#### Action item:
From the line below that contains "Filial kartasining kodi" to the line that contains "- **Sabab:** TailwindCSS", repeat every line exactly, both ends included, and nothing else.

#### Records for this task:
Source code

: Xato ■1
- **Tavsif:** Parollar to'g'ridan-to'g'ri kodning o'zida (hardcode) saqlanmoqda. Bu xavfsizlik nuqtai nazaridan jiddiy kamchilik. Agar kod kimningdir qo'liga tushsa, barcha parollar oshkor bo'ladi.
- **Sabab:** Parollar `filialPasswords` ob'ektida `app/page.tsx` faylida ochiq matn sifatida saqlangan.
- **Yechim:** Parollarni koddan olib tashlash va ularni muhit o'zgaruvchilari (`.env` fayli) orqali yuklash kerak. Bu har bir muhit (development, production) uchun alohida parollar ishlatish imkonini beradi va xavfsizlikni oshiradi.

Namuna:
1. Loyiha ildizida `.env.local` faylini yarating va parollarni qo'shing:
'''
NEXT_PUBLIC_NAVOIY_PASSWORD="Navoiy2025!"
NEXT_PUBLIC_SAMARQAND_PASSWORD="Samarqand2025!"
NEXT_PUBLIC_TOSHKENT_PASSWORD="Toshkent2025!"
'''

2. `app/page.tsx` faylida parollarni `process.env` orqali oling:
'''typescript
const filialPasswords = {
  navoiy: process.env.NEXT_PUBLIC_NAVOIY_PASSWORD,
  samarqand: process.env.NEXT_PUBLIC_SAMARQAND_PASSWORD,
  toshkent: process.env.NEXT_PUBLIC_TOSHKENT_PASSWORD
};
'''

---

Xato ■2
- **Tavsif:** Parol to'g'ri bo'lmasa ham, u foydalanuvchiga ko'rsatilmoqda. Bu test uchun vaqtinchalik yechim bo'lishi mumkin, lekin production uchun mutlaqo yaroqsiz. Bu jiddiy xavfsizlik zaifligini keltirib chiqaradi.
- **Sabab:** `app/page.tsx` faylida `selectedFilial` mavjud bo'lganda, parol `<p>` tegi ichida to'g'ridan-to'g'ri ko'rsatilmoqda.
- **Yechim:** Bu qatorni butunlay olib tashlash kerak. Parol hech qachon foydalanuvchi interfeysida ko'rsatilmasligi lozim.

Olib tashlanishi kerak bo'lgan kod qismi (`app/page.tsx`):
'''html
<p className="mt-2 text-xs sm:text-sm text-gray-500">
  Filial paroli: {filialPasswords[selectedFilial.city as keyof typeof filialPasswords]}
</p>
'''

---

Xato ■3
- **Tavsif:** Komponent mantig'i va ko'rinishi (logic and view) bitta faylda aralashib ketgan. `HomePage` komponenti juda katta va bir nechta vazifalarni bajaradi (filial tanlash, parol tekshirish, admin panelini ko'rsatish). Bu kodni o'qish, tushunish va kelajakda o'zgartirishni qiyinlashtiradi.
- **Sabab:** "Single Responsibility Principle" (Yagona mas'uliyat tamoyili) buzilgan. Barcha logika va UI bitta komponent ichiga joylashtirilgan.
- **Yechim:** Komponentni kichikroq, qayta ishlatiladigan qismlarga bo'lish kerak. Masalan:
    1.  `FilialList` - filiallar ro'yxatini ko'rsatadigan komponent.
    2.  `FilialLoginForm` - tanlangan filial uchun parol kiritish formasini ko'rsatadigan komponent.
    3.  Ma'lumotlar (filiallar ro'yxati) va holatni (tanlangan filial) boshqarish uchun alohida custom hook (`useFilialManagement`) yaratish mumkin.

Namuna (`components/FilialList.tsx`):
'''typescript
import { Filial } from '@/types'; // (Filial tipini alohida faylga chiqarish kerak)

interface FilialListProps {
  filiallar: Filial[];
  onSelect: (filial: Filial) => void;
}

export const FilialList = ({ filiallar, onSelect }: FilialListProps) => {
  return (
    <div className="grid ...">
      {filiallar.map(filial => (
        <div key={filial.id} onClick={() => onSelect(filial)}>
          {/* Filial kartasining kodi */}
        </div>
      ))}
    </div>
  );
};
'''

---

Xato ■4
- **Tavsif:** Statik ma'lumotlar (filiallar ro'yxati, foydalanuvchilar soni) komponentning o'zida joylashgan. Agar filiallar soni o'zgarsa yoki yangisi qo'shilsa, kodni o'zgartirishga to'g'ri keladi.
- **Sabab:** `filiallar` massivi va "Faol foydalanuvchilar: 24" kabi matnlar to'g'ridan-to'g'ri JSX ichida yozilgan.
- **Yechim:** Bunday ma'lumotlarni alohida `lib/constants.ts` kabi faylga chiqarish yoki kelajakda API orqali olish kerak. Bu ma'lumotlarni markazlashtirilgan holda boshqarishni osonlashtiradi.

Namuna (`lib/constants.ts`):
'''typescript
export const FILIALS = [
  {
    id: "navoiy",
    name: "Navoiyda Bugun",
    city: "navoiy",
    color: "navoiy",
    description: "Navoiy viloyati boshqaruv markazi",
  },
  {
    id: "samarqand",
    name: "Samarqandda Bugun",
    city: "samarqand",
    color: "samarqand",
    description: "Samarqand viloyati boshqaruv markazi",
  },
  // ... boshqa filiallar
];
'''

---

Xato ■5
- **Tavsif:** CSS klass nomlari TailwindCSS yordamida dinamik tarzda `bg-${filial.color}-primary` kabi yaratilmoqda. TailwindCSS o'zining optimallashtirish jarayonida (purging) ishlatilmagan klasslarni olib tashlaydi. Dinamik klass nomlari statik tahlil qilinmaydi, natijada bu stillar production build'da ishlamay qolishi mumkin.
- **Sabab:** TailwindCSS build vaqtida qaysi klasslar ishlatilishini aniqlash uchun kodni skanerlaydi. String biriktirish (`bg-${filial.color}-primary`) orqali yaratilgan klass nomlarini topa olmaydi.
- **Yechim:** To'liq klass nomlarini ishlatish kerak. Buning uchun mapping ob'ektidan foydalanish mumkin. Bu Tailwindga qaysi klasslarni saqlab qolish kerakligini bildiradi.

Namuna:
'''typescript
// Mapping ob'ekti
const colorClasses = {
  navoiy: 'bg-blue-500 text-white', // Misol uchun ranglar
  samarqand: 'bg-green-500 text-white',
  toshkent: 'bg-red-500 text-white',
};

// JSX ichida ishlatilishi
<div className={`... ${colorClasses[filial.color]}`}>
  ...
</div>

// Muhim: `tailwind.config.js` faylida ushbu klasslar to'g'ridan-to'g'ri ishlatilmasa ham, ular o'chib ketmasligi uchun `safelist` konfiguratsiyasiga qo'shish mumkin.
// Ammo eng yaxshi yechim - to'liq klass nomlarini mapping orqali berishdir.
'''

#### Written response:
          {/* Filial kartasining kodi */}
        </div>
      ))}
    </div>
  );
};
'''

---

Xato ■4
- **Tavsif:** Statik ma'lumotlar (filiallar ro'yxati, foydalanuvchilar soni) komponentning o'zida joylashgan. Agar filiallar soni o'zgarsa yoki yangisi qo'shilsa, kodni o'zgartirishga to'g'ri keladi.
- **Sabab:** `filiallar` massivi va "Faol foydalanuvchilar: 24" kabi matnlar to'g'ridan-to'g'ri JSX ichida yozilgan.
- **Yechim:** Bunday ma'lumotlarni alohida `lib/constants.ts` kabi faylga chiqarish yoki kelajakda API orqali olish kerak. Bu ma'lumotlarni markazlashtirilgan holda boshqarishni osonlashtiradi.

Namuna (`lib/constants.ts`):
'''typescript
export const FILIALS = [
  {
    id: "navoiy",
    name: "Navoiyda Bugun",
    city: "navoiy",
    color: "navoiy",
    description: "Navoiy viloyati boshqaruv markazi",
  },
  {
    id: "samarqand",
    name: "Samarqandda Bugun",
    city: "samarqand",
    color: "samarqand",
    description: "Samarqand viloyati boshqaruv markazi",
  },
  // ... boshqa filiallar
];
'''

---

Xato ■5
- **Tavsif:** CSS klass nomlari TailwindCSS yordamida dinamik tarzda `bg-${filial.color}-primary` kabi yaratilmoqda. TailwindCSS o'zining optimallashtirish jarayonida (purging) ishlatilmagan klasslarni olib tashlaydi. Dinamik klass nomlari statik tahlil qilinmaydi, natijada bu stillar production build'da ishlamay qolishi mumkin.
- **Sabab:** TailwindCSS build vaqtida qaysi klasslar ishlatilishini aniqlash uchun kodni skanerlaydi. String biriktirish (`bg-${filial.color}-primary`) orqali yaratilgan klass nomlarini topa olmaydi.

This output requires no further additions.